- PROMPT
Only the lines below, from the one with "Checkboxs with Jquery" through the one with "For the post", are to be written out, exactly.

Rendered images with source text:
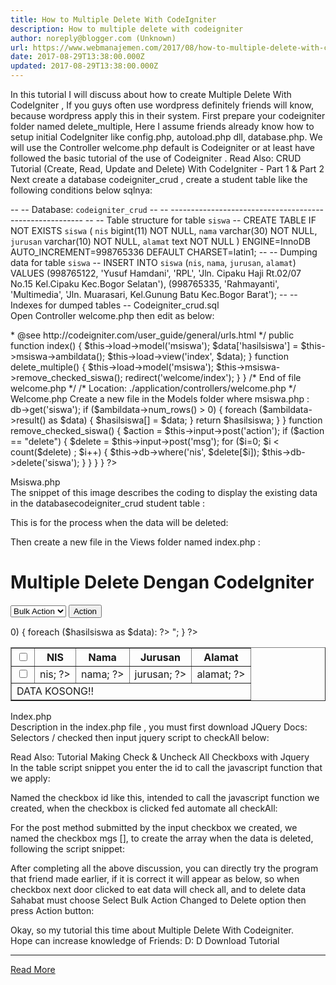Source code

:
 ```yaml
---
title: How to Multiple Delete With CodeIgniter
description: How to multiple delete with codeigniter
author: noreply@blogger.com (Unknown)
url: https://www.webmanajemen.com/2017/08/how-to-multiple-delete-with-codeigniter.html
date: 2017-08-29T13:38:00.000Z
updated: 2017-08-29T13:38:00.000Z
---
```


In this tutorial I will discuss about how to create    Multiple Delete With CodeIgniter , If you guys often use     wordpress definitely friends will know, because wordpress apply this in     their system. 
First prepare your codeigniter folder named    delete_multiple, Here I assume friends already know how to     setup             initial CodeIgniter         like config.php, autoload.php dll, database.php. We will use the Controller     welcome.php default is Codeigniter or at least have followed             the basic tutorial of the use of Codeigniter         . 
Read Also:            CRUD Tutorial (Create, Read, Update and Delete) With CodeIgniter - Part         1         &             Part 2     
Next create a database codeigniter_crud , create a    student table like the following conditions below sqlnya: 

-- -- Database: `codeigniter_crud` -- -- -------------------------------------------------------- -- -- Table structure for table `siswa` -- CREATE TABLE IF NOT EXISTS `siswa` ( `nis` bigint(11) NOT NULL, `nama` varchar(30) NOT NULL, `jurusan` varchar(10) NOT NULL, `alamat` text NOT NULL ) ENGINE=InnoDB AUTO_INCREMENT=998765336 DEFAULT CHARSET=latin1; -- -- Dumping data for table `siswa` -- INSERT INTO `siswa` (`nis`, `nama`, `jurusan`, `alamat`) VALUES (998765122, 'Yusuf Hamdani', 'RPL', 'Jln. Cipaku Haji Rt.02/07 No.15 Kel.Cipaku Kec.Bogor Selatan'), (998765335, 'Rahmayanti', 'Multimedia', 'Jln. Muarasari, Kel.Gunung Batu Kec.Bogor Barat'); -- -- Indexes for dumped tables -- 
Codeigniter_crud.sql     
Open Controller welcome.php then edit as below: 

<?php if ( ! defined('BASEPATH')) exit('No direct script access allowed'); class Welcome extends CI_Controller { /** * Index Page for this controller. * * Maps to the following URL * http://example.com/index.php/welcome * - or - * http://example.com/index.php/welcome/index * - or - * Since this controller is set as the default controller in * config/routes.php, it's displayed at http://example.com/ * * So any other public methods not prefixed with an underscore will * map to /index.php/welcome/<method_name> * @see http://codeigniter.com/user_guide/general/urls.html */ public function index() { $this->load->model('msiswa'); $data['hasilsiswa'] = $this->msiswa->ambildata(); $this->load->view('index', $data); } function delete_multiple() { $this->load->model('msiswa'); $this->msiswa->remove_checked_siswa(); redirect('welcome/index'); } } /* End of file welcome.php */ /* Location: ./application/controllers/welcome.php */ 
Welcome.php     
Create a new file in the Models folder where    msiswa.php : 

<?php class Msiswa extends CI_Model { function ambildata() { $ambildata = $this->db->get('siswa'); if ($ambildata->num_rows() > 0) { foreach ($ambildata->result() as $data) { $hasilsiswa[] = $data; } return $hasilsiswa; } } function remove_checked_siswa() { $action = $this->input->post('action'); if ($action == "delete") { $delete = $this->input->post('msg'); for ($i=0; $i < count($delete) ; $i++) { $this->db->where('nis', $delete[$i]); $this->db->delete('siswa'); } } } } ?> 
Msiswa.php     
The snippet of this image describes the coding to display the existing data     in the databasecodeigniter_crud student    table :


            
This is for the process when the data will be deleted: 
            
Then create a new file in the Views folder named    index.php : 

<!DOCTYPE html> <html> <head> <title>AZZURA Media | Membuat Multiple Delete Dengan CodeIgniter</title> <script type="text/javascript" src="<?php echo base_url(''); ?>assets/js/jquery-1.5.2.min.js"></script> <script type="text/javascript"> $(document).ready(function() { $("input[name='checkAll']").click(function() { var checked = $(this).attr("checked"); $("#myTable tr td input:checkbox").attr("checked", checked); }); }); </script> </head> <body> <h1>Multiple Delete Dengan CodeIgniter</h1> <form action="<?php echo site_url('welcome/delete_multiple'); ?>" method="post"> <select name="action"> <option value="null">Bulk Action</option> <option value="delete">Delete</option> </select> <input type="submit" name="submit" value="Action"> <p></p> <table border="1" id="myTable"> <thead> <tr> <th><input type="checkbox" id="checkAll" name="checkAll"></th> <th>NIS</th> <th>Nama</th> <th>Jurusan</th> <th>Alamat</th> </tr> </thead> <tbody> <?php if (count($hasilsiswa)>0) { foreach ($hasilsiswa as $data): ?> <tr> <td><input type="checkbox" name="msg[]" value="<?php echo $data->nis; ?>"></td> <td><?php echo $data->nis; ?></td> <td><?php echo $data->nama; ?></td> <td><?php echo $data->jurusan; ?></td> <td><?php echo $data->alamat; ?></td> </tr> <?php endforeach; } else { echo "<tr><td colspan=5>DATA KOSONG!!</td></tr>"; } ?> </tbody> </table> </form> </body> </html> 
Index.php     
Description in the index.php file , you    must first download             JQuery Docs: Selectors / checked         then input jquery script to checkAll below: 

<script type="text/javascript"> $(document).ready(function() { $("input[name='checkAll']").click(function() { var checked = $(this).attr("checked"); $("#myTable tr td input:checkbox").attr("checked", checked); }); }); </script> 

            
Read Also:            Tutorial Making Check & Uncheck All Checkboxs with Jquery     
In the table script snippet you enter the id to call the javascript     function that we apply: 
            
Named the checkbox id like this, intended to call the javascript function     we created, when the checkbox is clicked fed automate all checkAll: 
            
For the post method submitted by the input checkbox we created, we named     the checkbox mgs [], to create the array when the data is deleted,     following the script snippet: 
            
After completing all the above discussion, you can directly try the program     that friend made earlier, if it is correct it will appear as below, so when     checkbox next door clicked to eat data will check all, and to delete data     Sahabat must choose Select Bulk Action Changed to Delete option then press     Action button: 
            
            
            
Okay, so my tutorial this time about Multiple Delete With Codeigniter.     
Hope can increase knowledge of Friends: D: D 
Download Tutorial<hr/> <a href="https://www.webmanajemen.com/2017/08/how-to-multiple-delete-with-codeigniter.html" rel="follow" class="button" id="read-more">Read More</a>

- COMPLETED TASK
Read Also:            Tutorial Making Check & Uncheck All Checkboxs with Jquery     
In the table script snippet you enter the id to call the javascript     function that we apply: 
            
Named the checkbox id like this, intended to call the javascript function     we created, when the checkbox is clicked fed automate all checkAll: 
            
For the post method submitted by the input checkbox we created, we named     the checkbox mgs [], to create the array when the data is deleted,     following the script snippet: 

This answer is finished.